CHEROKEE, Iowa | The annual Needy Children's Auction at The Brightside Lounge in Cherokee featured a first in its 47 years on Saturday.
At least, I'm betting so.
Rich Hinkhouse, who owns and operates The Brightside with his wife, Peggy Hinkhouse, donated three 1-pound packages of alligator meat to be sold. Those packages attracted bids of $30 apiece, a portion of the $7,200 raised in an event started by Stan Sitzmann, Cherokee's "Citizen of the Year" in 2015.
Alligator meat being auctioned at a bar for a children's charity in Cherokee? OK, I'll bite...
Rich and Peggy Hinkhouse got to know some Louisiana residents during Iowa's bird flu crisis in 2015. Billy Duplechein, of St. Martinville, Louisiana, led a team that specializes in environmental reclamation as it built an incinerator in Cherokee County to help dispose of chicken and turkey carcasses. He resided in an apartment near The Brightside Lounge while he worked around Cherokee that year. He and his crew often shared hunting stories with the Hinkhouses at their bar.
People are also reading…
"Whenever they talked about hunting alligators, you could see how interested Rich was," Peggy said. "So, I thought I'd surprise him."
Peggy began dropping hints of a hunt she planned for her husband. He stitched the mystery together last Christmas when he found a puzzle piece that featured an alligator. They booked a flight for the first week of September.
The couple arrived at St. Martin Parish southeast of Lafayette, Louisiana, in the first week of September, the only month state officials allow alligator hunting. Duplechein met the couple at the airport and presented two items to Rich Hinkhouse: A Cuban cigar and a roll of electrical tape.
"He figured I'd need both after I got my gator," Rich said. "The cigar was for the celebration. The electrical tape I'd need to keep the gator's jaw shut once we got him in the boat."
Widespread flooding at the time limited Hinkhouse's hunting expedition to one day. On the day before the hunt, Hinkhouse fished with Duplechein and co-worker Kelly Camille in a canal that's part of the Atchafalaya Basin. They scouted a 1,000-acre site Duplechein leases.
"They hunt gators, they fish, and they hunt ducks," Rich Hinkhouse said of his friends. "They have a 2-story treehouse built amid seven cypress trees in the swamp. The treehouse has a kitchen, a bathroom and a generator."
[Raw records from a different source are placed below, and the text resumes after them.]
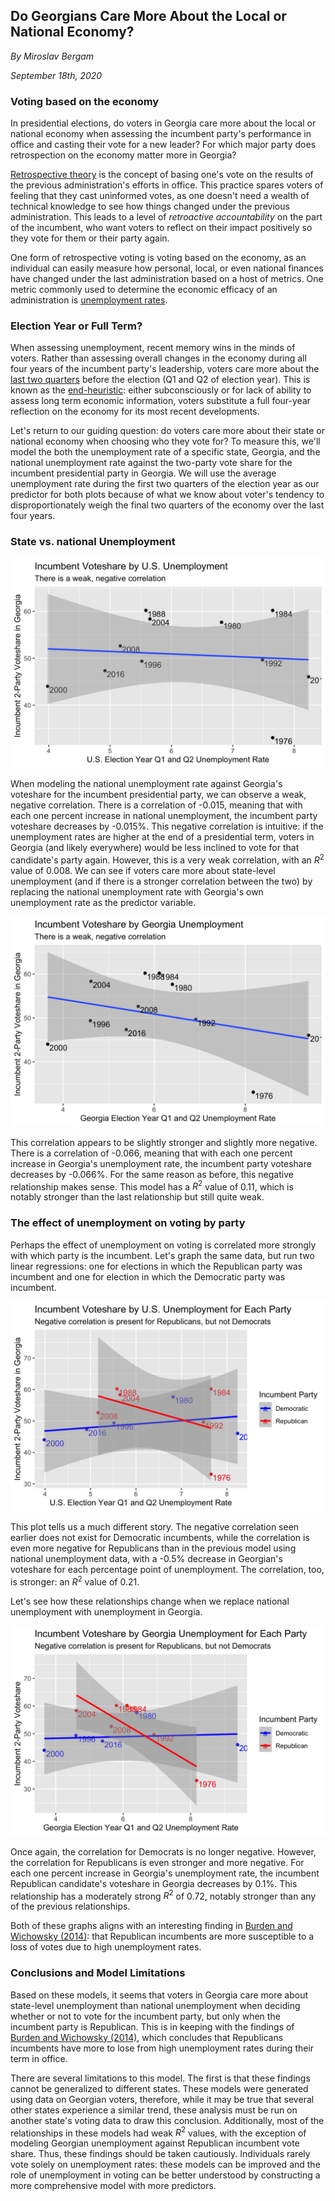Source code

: ## Do Georgians Care More About the Local or National Economy?

_By Miroslav Bergam_

_September 18th, 2020_

### Voting based on the economy

In presidential elections, do voters in Georgia care more about the local or national economy when assessing the incumbent party's performance in office and casting their vote for a new leader? For which major party does retrospection on the economy matter more in Georgia?

[Retrospective theory](https://hollis.harvard.edu/primo-explore/fulldisplay?docid=TN_cdi_askewsholts_vlebooks_9781400888740&context=PC&vid=HVD2&search_scope=everything&tab=everything&lang=en_US) is the concept of basing one's vote on the results of the previous administration's efforts in office. This practice spares voters of feeling that they cast uninformed votes, as one doesn't need a wealth of technical knowledge to see how things changed under the previous administration. This leads to a level of *retroactive accountability* on the part of the incumbent, who want voters to reflect on their impact positively so they vote for them or their party again. 

One form of retrospective voting is voting based on the economy, as an individual can easily measure how personal, local, or even national finances have changed under the last administration based on a host of metrics. One metric commonly used to determine the economic efficacy of an administration is [unemployment rates](https://www.jstor.org/stable/10.1017/s0022381614000437). 

### Election Year or Full Term?

When assessing unemployment, recent memory wins in the minds of voters. Rather than assessing overall changes in the economy during all four years of the incumbent party's leadership, voters care more about the [last two quarters](https://journals.sagepub.com/doi/abs/10.1177/1532673X01293008) before the election (Q1 and Q2 of election year). This is known as the [end-heuristic](https://hollis.harvard.edu/primo-explore/fulldisplay?docid=TN_cdi_gale_infotracacademiconefile_A354446646&context=PC&vid=HVD2&search_scope=everything&tab=everything&lang=en_US): either subconsciously or for lack of ability to assess long term economic information, voters substitute a full four-year reflection on the economy for its most recent developments. 

Let's return to our guiding question: do voters care more about their state or national economy when choosing who they vote for? To measure this, we'll model the both the unemployment rate of a specific state, Georgia, and the national unemployment rate against the two-party vote share for the incumbent presidential party in Georgia. We will use the average unemployment rate during the first two quarters of the election year as our predictor for both plots because of what we know about voter's tendency to disproportionately weigh the final two quarters of the economy over the last four years. 

### State vs. national Unemployment

![](../figures/usunemployed.jpg)

When modeling the national unemployment rate against Georgia's voteshare for the incumbent presidential party, we can observe a weak, negative correlation. There is a correlation of -0.015, meaning that with each one percent increase in national unemployment, the incumbent party voteshare decreases by -0.015%. This negative correlation is intuitive: if the unemployment rates are higher at the end of a presidential term, voters in Georgia (and likely everywhere) would be less inclined to vote for that candidate's party again. However, this is a very weak correlation, with an $R^2$ value of 0.008. We can see if voters care more about state-level unemployment (and if there is a stronger correlation between the two) by replacing the national unemployment rate with Georgia's own unemployment rate as the predictor variable. 

![](../figures/GAunemployed.jpg)

This correlation appears to be slightly stronger and slightly more negative. There is a correlation of -0.066, meaning that with each one percent increase in Georgia's unemployment rate, the incumbent party voteshare decreases by -0.066%. For the same reason as before, this negative relationship makes sense. This model has a $R^2$ value of 0.11, which is notably stronger than the last relationship but still quite weak. 

### The effect of unemployment on voting by party

Perhaps the effect of unemployment on voting is correlated more strongly with which party is the incumbent. Let's graph the same data, but run two linear regressions: one for elections in which the Republican party was incumbent and one for election in which the Democratic party was incumbent. 

![](../figures/usunemployed_party.jpg)

This plot tells us a much different story. The negative correlation seen earlier does not exist for Democratic incumbents, while the correlation is even more negative for Republicans than in the previous model using national unemployment data, with a -0.5% decrease in Georgian's voteshare for each percentage point of unemployment. The correlation, too, is stronger: an $R^2$ value of 0.21. 

Let's see how these relationships change when we replace national unemployment with unemployment in Georgia. 

![](../figures/GAunemployed_party.jpg)

Once again, the correlation for Democrats is no longer negative. However, the correlation for Republicans is even stronger and more negative. For each one percent increase in Georgia's unemployment rate, the incumbent Republican candidate's voteshare in Georgia decreases by 0.1%. This relationship has a moderately strong $R^2$ of 0.72, notably stronger than any of the previous relationships. 

Both of these graphs aligns with an interesting finding in [Burden and Wichowsky (2014)](https://www.jstor.org/stable/10.1017/s0022381614000437): that Republican incumbents are more susceptible to a loss of votes due to high unemployment rates. 

### Conclusions and Model Limitations

Based on these models, it seems that voters in Georgia care more about state-level unemployment than national unemployment when deciding whether or not to vote for the incumbent party, but only when the incumbent party is Republican. This is in keeping with the findings of [Burden and Wichowsky (2014)](https://www.jstor.org/stable/10.1017/s0022381614000437), which concludes that Republicans incumbents have more to lose from high unemployment rates during their term in office. 

There are several limitations to this model. The first is that these findings cannot be generalized to different states. These models were generated using data on Georgian voters, therefore, while it may be true that several other states experience a similar trend, these analysis must be run on another state's voting data to draw this conclusion. Additionally, most of the relationships in these models had weak $R^2$ values, with the exception of modeling Georgian unemployment against Republican incumbent vote share. Thus, these findings should be taken cautiously. Individuals rarely vote solely on unemployment rates: these models can be improved and the role of unemployment in voting can be better understood by constructing a more comprehensive model with more predictors.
On the day of the hunt, the three men used an 18-foot flat-bottom boat. Peggy recorded some of the action from another boat, but stayed out on the water only during morning hours. The 103-degree heat and humidity forced her back to a house boat that had air conditioning.
Rich pressed on with his pals, who were determined to help him bag a gator that could one day welcome patrons to The Brightside back in Cherokee.
"At about 2:30 that afternoon, Billy spotted one with my binoculars," Rich said. "Billy could tell by the space between the gator's eyes and his nose that he was big, so he hit the motor and we peeled down the channel."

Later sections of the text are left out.